Your goal. Every line of the listing below should be written out exactly, minus its images.

Data to examine.
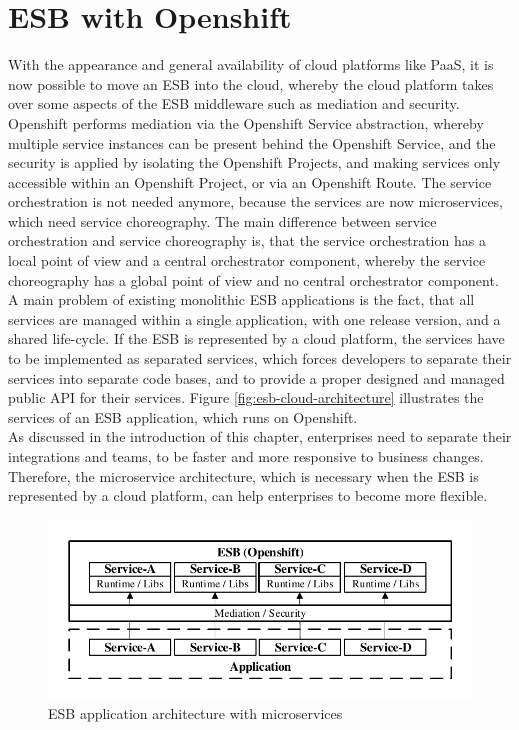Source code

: \section{ESB with Openshift}
\label{sec:esb-as-cloud}
With the appearance and general availability of cloud platforms like PaaS, it is now possible to move an ESB into the cloud, whereby the cloud platform takes over some aspects of the ESB middleware such as mediation and security. Openshift performs mediation via the Openshift Service abstraction, whereby multiple service instances can be present behind the Openshift Service, and the security is applied by isolating the Openshift Projects, and making services only accessible within an Openshift Project, or via an Openshift Route. The service orchestration is not needed anymore, because the services are now microservices, which need service choreography. The main difference between service orchestration and service choreography is, that the service orchestration has a local point of view and a central orchestrator component, whereby the service choreography has a global point of view and no central orchestrator component\cite{Richards2015}. \\

A main problem of existing monolithic ESB applications is the fact, that all services are managed within a single application, with one release version, and a shared life-cycle. If the ESB is represented by a cloud platform, the services have to be implemented as separated services, which forces developers to separate their services into separate code bases, and to provide a proper designed and managed public API for their services. Figure \vref{fig:esb-cloud-architecture} illustrates the services of an ESB application, which runs on Openshift. \\

As discussed in the introduction of this chapter, enterprises need to separate their integrations and teams, to be faster and more responsive to business changes. Therefore, the microservice architecture, which is necessary when the ESB is represented by a cloud platform, can help enterprises to become more flexible.

\begin{figure}[htbp]
	\centering
	\includegraphics[scale=1]{images/esb-cloud-architecture.pdf}
	\caption{ESB application architecture with microservices}
	\label{fig:esb-cloud-architecture}
\end{figure}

Answer box.
Source code

: \section{ESB with Openshift}
\label{sec:esb-as-cloud}
With the appearance and general availability of cloud platforms like PaaS, it is now possible to move an ESB into the cloud, whereby the cloud platform takes over some aspects of the ESB middleware such as mediation and security. Openshift performs mediation via the Openshift Service abstraction, whereby multiple service instances can be present behind the Openshift Service, and the security is applied by isolating the Openshift Projects, and making services only accessible within an Openshift Project, or via an Openshift Route. The service orchestration is not needed anymore, because the services are now microservices, which need service choreography. The main difference between service orchestration and service choreography is, that the service orchestration has a local point of view and a central orchestrator component, whereby the service choreography has a global point of view and no central orchestrator component\cite{Richards2015}. \\

A main problem of existing monolithic ESB applications is the fact, that all services are managed within a single application, with one release version, and a shared life-cycle. If the ESB is represented by a cloud platform, the services have to be implemented as separated services, which forces developers to separate their services into separate code bases, and to provide a proper designed and managed public API for their services. Figure \vref{fig:esb-cloud-architecture} illustrates the services of an ESB application, which runs on Openshift. \\

As discussed in the introduction of this chapter, enterprises need to separate their integrations and teams, to be faster and more responsive to business changes. Therefore, the microservice architecture, which is necessary when the ESB is represented by a cloud platform, can help enterprises to become more flexible.

\begin{figure}[htbp]
	\centering
	\includegraphics[scale=1]{images/esb-cloud-architecture.pdf}
	\caption{ESB application architecture with microservices}
	\label{fig:esb-cloud-architecture}
\end{figure}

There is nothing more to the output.